Paul Craig Roberts was an editor of the Wall Street Journal and an Assistant Secretary of the U.S. Treasury. His latest book, How the Economy Was Lost, has just been published.  

Wednesday, 18 August 2010

The Ecstasy of Empire

The United States is running out of time to get its budget and trade deficits under control.  Despite the urgency of the situation, 2010 has been wasted in hype about a non-existent recovery.  As recently as August 2 Treasury Secretary Timothy F. Geithner penned a New York Times column, “Welcome to the Recovery.”

As John Williams (shadowstats.com) has made clear on many occasions, an appearance of recovery was created by over-counting employment and undercounting inflation. Warnings by Williams, Gerald Celente, and myself have gone unheeded, but our warnings recently had echoes from Boston University professor Laurence Kotlikoff and from David Stockman, who excoriated the Republican Party for becoming big-spending Democrats.

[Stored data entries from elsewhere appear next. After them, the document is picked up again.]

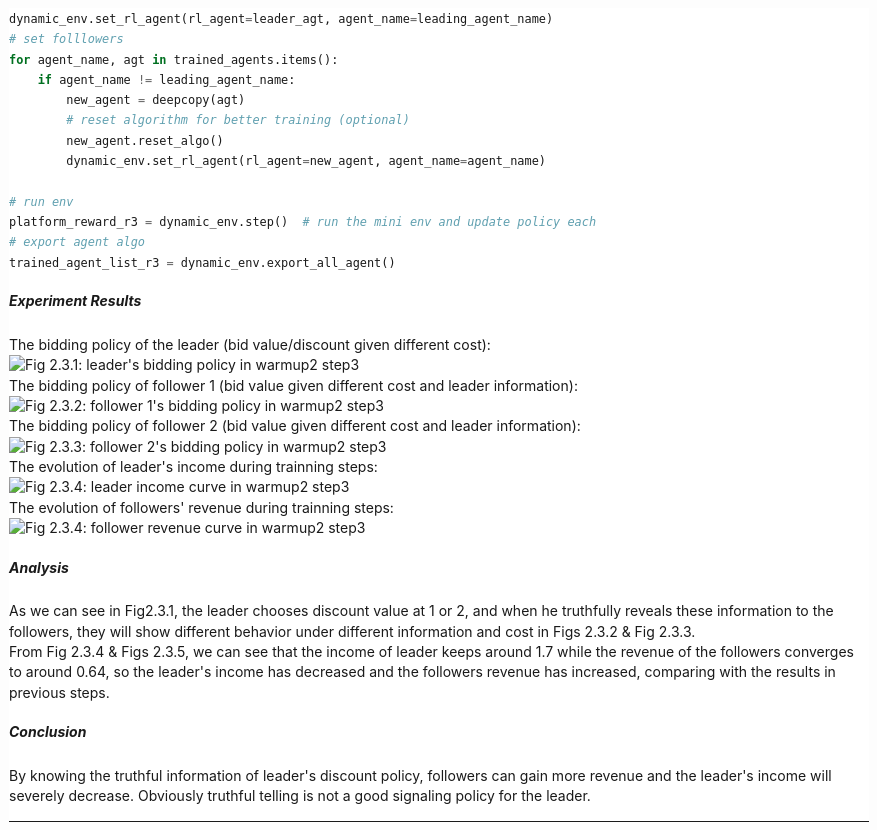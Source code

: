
 ```python
dynamic_env.set_rl_agent(rl_agent=leader_agt, agent_name=leading_agent_name)
# set folllowers
for agent_name, agt in trained_agents.items():
    if agent_name != leading_agent_name:
        new_agent = deepcopy(agt)
        # reset algorithm for better training (optional)
        new_agent.reset_algo()
        dynamic_env.set_rl_agent(rl_agent=new_agent, agent_name=agent_name)

# run env
platform_reward_r3 = dynamic_env.step()  # run the mini env and update policy each
# export agent algo
trained_agent_list_r3 = dynamic_env.export_all_agent()
```
##### Experiment Results
The bidding policy of the leader (bid value/discount given different cost):<br />![Fig 2.3.1: leader's bidding policy in warmup2 step3](https://intranetproxy.alipay.com/skylark/lark/0/2023/png/94556578/1684730448771-66522173-5058-47ed-8afa-5e00320ac661.png#clientId=u9a502d67-47c7-4&from=drop&height=330&id=u9fb51ec7&originHeight=480&originWidth=640&originalType=binary&ratio=2&rotation=0&showTitle=true&size=27461&status=done&style=stroke&taskId=uf9e67a7a-3796-40e6-8597-8e66b5aa4dc&title=Fig%202.3.1%3A%20leader%27s%20bidding%20policy%20in%20warmup2%20step3&width=440 "Fig 2.3.1: leader's bidding policy in warmup2 step3")<br />The bidding policy of follower 1 (bid value given different cost and leader information):<br />![Fig 2.3.2: follower 1's bidding policy in warmup2 step3](https://intranetproxy.alipay.com/skylark/lark/0/2023/png/94556578/1684730499548-01de8b96-07d7-4113-a059-646b13fd5f96.png#clientId=u9a502d67-47c7-4&from=drop&height=330&id=u3a556636&originHeight=480&originWidth=640&originalType=binary&ratio=2&rotation=0&showTitle=true&size=29389&status=done&style=stroke&taskId=uab012d05-1dfa-4cfb-aaaa-921605e9d62&title=Fig%202.3.2%3A%20follower%201%27s%20bidding%20policy%20in%20warmup2%20step3&width=440 "Fig 2.3.2: follower 1's bidding policy in warmup2 step3")<br />The bidding policy of follower 2 (bid value given different cost and leader information):<br />![Fig 2.3.3: follower 2's bidding policy in warmup2 step3](https://intranetproxy.alipay.com/skylark/lark/0/2023/png/94556578/1684730518067-444e29a6-b220-4957-b99e-1dc6c63aaa11.png#clientId=u9a502d67-47c7-4&from=drop&height=330&id=ud4fecb5e&originHeight=480&originWidth=640&originalType=binary&ratio=2&rotation=0&showTitle=true&size=30798&status=done&style=stroke&taskId=u8fe91155-eae3-409c-9e58-913357b64ae&title=Fig%202.3.3%3A%20follower%202%27s%20bidding%20policy%20in%20warmup2%20step3&width=440 "Fig 2.3.3: follower 2's bidding policy in warmup2 step3")<br />The evolution of leader's income during trainning steps:<br />![Fig 2.3.4: leader income curve in warmup2 step3](https://intranetproxy.alipay.com/skylark/lark/0/2023/png/94556578/1684730532287-cba2a490-6b7f-480c-be20-fa8c2e007224.png#clientId=u9a502d67-47c7-4&from=drop&height=330&id=uc62da11e&originHeight=480&originWidth=640&originalType=binary&ratio=2&rotation=0&showTitle=true&size=71200&status=done&style=stroke&taskId=u9c69c5c6-b545-46a8-b39d-7354b28d159&title=Fig%202.3.4%3A%20leader%20income%20curve%20in%20warmup2%20step3&width=440 "Fig 2.3.4: leader income curve in warmup2 step3")<br />The evolution of followers' revenue during trainning steps:<br />![Fig 2.3.4: follower revenue curve in warmup2 step3](https://intranetproxy.alipay.com/skylark/lark/0/2023/png/94556578/1684730547081-52b05e47-706a-4e93-9307-f8787a0bd89f.png#clientId=u9a502d67-47c7-4&from=drop&height=330&id=u43a592ea&originHeight=480&originWidth=640&originalType=binary&ratio=2&rotation=0&showTitle=true&size=92619&status=done&style=stroke&taskId=ufdaa5036-0d57-4559-917d-562a77769f6&title=Fig%202.3.4%3A%20follower%20revenue%20curve%20in%20warmup2%20step3&width=440 "Fig 2.3.4: follower revenue curve in warmup2 step3")
##### Analysis
As we can see in Fig2.3.1, the leader chooses discount value at 1 or 2, and when he truthfully reveals these information to the followers, they will show different behavior under different information and cost in Figs 2.3.2 & Fig 2.3.3.<br />From Fig 2.3.4 & Figs 2.3.5, we can see that the income of leader keeps around 1.7 while the revenue of the followers converges to around 0.64, so the leader's income has decreased and the followers revenue has increased, comparing with the results in previous steps.
##### Conclusion
By knowing the truthful information of leader's discount policy, followers can gain more revenue and the leader's income will severely decrease. Obviously truthful telling is not a good signaling policy for the leader.

---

It is encouraging to see some realization that, this time, Washington cannot spend the economy out of recession. The deficits are already too large for the dollar to survive as reserve currency, and deficit spending cannot put Americans back to work in jobs that have been moved offshore.

However, the solutions offered by those who are beginning to recognize that there is a problem are discouraging. Kotlikoff thinks the solution is savage Social Security and Medicare cuts or equally savage tax increases or hyperinflation to destroy the vast debts.